Using the data below, return the stretch from the line that contains "この層の処理は速く、揮発的であり、多くはそのまま消えていく。" through the line that contains "もし $\Delta v", both included, exactly as it stands and nothing beyond it.
====== Given records ======
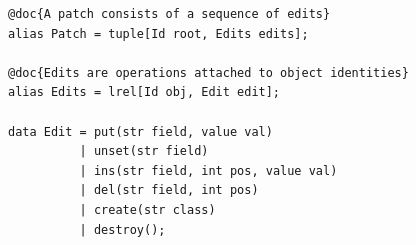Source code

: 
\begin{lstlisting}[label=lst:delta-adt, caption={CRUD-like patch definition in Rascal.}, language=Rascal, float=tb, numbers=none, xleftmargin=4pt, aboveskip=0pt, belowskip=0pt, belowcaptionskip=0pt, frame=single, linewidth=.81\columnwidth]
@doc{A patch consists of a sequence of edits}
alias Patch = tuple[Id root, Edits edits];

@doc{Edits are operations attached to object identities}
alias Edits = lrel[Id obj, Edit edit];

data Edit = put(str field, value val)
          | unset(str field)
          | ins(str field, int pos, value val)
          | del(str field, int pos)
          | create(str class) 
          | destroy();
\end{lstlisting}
======
====== Given records ======
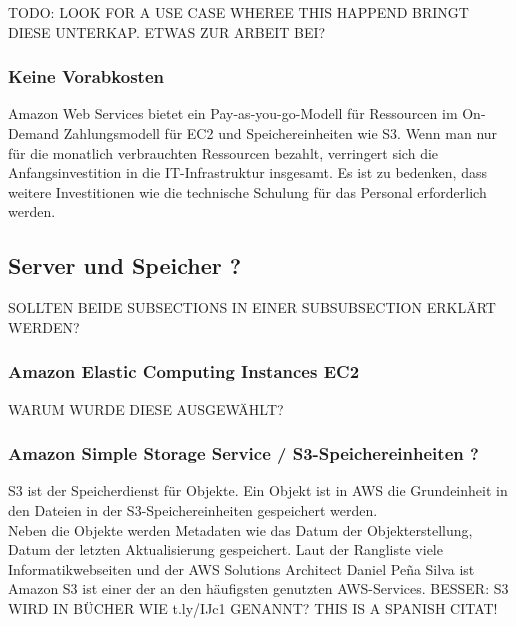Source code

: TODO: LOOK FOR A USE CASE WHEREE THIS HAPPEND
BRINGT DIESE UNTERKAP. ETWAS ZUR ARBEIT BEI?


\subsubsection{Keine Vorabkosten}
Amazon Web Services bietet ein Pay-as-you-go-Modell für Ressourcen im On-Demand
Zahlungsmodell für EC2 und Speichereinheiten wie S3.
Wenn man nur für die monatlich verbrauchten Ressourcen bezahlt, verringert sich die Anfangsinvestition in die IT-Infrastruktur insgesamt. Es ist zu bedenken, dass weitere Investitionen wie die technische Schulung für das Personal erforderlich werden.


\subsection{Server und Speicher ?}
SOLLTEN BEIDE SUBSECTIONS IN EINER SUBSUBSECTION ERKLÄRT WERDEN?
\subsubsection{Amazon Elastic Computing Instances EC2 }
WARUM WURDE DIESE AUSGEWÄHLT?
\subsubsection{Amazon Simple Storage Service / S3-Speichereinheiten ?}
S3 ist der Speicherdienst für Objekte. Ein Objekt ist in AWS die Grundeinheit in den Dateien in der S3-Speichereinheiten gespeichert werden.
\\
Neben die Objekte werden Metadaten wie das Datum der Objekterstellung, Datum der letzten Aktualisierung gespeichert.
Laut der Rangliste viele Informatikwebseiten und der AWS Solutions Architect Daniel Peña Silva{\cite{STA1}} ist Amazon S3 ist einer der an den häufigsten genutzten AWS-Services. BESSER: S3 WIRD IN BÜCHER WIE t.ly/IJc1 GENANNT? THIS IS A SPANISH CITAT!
======
====== Given records ======
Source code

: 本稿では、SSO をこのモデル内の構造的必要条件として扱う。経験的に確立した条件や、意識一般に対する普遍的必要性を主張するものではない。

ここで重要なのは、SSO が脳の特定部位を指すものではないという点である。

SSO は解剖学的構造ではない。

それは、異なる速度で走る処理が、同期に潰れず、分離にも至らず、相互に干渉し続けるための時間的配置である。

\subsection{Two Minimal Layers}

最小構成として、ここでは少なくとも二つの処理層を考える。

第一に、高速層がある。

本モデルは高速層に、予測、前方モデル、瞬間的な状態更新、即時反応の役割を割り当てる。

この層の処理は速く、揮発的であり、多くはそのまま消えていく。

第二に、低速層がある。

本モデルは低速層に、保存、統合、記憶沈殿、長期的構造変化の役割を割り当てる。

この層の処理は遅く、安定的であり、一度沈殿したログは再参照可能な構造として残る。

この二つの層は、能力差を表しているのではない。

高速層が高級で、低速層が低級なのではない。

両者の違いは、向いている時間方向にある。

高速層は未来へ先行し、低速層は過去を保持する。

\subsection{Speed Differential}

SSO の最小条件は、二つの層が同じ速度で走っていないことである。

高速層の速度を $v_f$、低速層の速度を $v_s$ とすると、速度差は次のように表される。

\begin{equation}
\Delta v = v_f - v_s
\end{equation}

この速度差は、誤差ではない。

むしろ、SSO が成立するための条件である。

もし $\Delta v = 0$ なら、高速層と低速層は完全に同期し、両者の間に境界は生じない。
======
Answer space:
この層の処理は速く、揮発的であり、多くはそのまま消えていく。

第二に、低速層がある。

本モデルは低速層に、保存、統合、記憶沈殿、長期的構造変化の役割を割り当てる。

この層の処理は遅く、安定的であり、一度沈殿したログは再参照可能な構造として残る。

この二つの層は、能力差を表しているのではない。

高速層が高級で、低速層が低級なのではない。

両者の違いは、向いている時間方向にある。

高速層は未来へ先行し、低速層は過去を保持する。

\subsection{Speed Differential}

SSO の最小条件は、二つの層が同じ速度で走っていないことである。

高速層の速度を $v_f$、低速層の速度を $v_s$ とすると、速度差は次のように表される。

\begin{equation}
\Delta v = v_f - v_s
\end{equation}

この速度差は、誤差ではない。

むしろ、SSO が成立するための条件である。

もし $\Delta v = 0$ なら、高速層と低速層は完全に同期し、両者の間に境界は生じない。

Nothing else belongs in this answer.